According to a statement of facts accompanying Netcracker’s NPA, the company erred when it allegedly employed foreign coders who did not have proper US security clearances. These employees were storing sensitive information on Moscow-based servers, the NPA said. Under Russian law, any data transmitted through the country can be made available to Russian intelligence agencies to be searched.
That created a problem for Netcracker because it had two government subcontracts with the Defense Information Systems Agency (DISA), a US agency responsible for securing all defence-related communications around the globe.
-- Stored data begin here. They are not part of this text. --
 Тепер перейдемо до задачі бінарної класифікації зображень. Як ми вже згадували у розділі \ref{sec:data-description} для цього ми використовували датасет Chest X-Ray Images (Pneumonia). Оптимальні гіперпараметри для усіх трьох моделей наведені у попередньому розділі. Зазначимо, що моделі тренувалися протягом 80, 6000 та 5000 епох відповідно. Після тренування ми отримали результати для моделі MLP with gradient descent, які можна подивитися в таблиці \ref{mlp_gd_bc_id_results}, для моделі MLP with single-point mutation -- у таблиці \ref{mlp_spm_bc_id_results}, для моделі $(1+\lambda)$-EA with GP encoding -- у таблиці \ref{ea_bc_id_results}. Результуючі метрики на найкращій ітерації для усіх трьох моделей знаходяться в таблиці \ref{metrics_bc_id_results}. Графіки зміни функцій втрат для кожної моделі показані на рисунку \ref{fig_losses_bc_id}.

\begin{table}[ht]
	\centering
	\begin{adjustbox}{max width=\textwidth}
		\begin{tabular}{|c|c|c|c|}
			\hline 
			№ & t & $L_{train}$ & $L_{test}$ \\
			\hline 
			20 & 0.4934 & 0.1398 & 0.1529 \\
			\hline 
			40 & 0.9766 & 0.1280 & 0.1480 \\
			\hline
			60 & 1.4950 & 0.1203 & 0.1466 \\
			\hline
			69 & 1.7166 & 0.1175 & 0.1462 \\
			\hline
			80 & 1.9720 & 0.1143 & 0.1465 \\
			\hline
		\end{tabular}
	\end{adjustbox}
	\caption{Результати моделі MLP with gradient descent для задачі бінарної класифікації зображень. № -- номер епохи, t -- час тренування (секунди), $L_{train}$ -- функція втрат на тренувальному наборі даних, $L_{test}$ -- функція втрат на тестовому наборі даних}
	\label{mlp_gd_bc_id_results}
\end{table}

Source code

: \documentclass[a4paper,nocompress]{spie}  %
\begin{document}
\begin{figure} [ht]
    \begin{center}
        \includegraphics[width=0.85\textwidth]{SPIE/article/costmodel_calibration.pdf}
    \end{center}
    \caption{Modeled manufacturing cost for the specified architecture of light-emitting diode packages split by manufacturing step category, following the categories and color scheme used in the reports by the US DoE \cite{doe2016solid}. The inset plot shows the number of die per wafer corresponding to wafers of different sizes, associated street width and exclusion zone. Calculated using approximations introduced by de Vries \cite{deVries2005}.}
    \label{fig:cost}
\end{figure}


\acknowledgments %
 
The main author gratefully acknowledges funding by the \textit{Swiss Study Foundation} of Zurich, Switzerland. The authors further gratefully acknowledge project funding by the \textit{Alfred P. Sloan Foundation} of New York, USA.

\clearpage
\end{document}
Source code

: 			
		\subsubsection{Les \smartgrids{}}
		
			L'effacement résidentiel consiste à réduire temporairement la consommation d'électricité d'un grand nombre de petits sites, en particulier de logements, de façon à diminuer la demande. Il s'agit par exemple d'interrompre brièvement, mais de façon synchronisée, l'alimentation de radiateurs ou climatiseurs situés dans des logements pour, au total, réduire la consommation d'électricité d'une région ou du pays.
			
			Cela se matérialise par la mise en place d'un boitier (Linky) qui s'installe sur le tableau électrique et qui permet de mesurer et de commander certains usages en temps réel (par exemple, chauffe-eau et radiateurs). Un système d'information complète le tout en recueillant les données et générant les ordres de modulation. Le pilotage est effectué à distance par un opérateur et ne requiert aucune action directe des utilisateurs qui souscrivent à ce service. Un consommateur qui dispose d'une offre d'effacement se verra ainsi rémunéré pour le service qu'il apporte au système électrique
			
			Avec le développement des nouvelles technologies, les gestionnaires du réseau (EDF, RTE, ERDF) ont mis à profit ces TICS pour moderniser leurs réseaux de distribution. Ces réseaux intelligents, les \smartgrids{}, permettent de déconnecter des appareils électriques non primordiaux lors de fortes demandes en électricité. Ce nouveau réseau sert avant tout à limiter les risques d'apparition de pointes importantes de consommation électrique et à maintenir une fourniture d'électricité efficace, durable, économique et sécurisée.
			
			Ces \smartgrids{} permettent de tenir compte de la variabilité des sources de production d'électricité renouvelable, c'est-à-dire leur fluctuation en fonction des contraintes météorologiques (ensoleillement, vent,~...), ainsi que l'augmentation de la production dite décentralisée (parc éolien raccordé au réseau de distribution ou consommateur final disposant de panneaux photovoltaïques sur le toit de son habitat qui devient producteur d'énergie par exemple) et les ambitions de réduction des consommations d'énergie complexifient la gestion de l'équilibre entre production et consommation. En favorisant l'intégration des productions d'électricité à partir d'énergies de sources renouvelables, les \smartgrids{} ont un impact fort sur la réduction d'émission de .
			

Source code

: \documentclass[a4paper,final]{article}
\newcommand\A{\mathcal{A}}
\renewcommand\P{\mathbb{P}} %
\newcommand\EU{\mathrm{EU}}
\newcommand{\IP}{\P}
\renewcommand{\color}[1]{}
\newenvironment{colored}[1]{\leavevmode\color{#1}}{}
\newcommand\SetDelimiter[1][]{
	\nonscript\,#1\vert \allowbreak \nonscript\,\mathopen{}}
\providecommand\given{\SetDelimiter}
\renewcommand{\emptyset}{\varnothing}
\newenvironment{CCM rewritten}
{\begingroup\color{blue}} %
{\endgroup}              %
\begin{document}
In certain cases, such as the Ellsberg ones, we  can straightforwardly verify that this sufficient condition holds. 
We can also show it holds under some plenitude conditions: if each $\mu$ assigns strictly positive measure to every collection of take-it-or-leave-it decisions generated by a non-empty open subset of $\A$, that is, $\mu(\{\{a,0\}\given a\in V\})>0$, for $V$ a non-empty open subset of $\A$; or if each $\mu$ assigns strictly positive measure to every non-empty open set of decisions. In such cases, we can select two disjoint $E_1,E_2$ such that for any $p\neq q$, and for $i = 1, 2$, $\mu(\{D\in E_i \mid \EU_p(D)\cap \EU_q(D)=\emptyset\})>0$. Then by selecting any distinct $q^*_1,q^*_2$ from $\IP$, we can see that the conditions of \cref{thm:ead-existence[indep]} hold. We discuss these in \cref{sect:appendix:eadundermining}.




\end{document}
DISA thought under the terms of its contract with Netcracker, the company could only hire US citizens to work on its software. But Netcracker thought the company was allowed under the agreement to hire foreign personnel as long as they were not handling sensitive information.
Although Netcracker agreed to the statement of facts, the company “denies that it engaged in any criminal wrongdoing.” According to a press release from Netcracker: “The evidence did not support the government’s concerns” and the NPA “validates Netcracker’s long standing assertion of no wrongdoing and that Netcracker performed all its obligations under this contract”.
Netcracker was not required to pay a fine. Instead, it agreed to pay US$35 million if it failed to comply with the terms of the NPA, which included a requirement to upgrade its security protocols.
Gibson Dunn highlighted the Netcracker NPA as “an especially interesting example of how NPAs and DPAs may be tailored creatively to resolve government investigations into corporate conduct”. The Netcracker NPA “most strikingly” contains an “express disavowal of guilt”, which the law firm report described as “highly unusual”.
A source familiar with the Netcracker case said the NPA “took a very long time to negotiate”, adding that Netcracker “probably would have taken it to trial if the DOJ did not allow the denial of criminal wrongdoing because of how strong they believed their case was”.
One motivating factor for Netcracker to sign the NPA may have been the risk of “losing its government contracts in light of Kaspersky”, said a former government official who requested anonymity to talk about the case.
A few months earlier in September 2017, the US government banned the use of all Kaspersky products by all civilian agencies amid reports of the company’s close relationship with Russia’s main intelligence agency, the FSB. Kaspersky Lab is a Moscow-based cybersecurity and antivirus provider.
Kaspersky denies any connections to the Russian government, and Kaspersky CEO Eugene Kaspersky called the allegations “unfounded conspiracy theories” and “total BS”, according to a Bloomberg report.
Kaspersky has filed a motion in DC federal court to block the Department of Homeland Security directive banning the use of its products arguing that the ban did not provide “due process”.
Lawyers said there is another unusual part of Netcracker’s NPA that required the company to implement a stronger security programme – a feature that was highlighted by Gibson Dunn’s report.
“This is the first instance of a requirement under a non-prosecution agreement of a security plan that protects consumers,” the former government official said. “That is new.”
According to the NPA, Netcracker must beef up its security programme by implementing a new monitoring system to detect unauthorised access of US customer data, requiring additional background checks for its employees, and moving sensitive US information stored on foreign servers back to the US.
DOJ officials said they hope the new security plan implemented by Netcracker will serve as an industry model.
Acting Assistant Attorney General Boente said in a statement: “As threats to our critical infrastructure increase, especially from abroad, these protocols serve as a model for the kind of security that US critical infrastructure should expect from the firms they use to develop, install, and maintain technology in their networks.”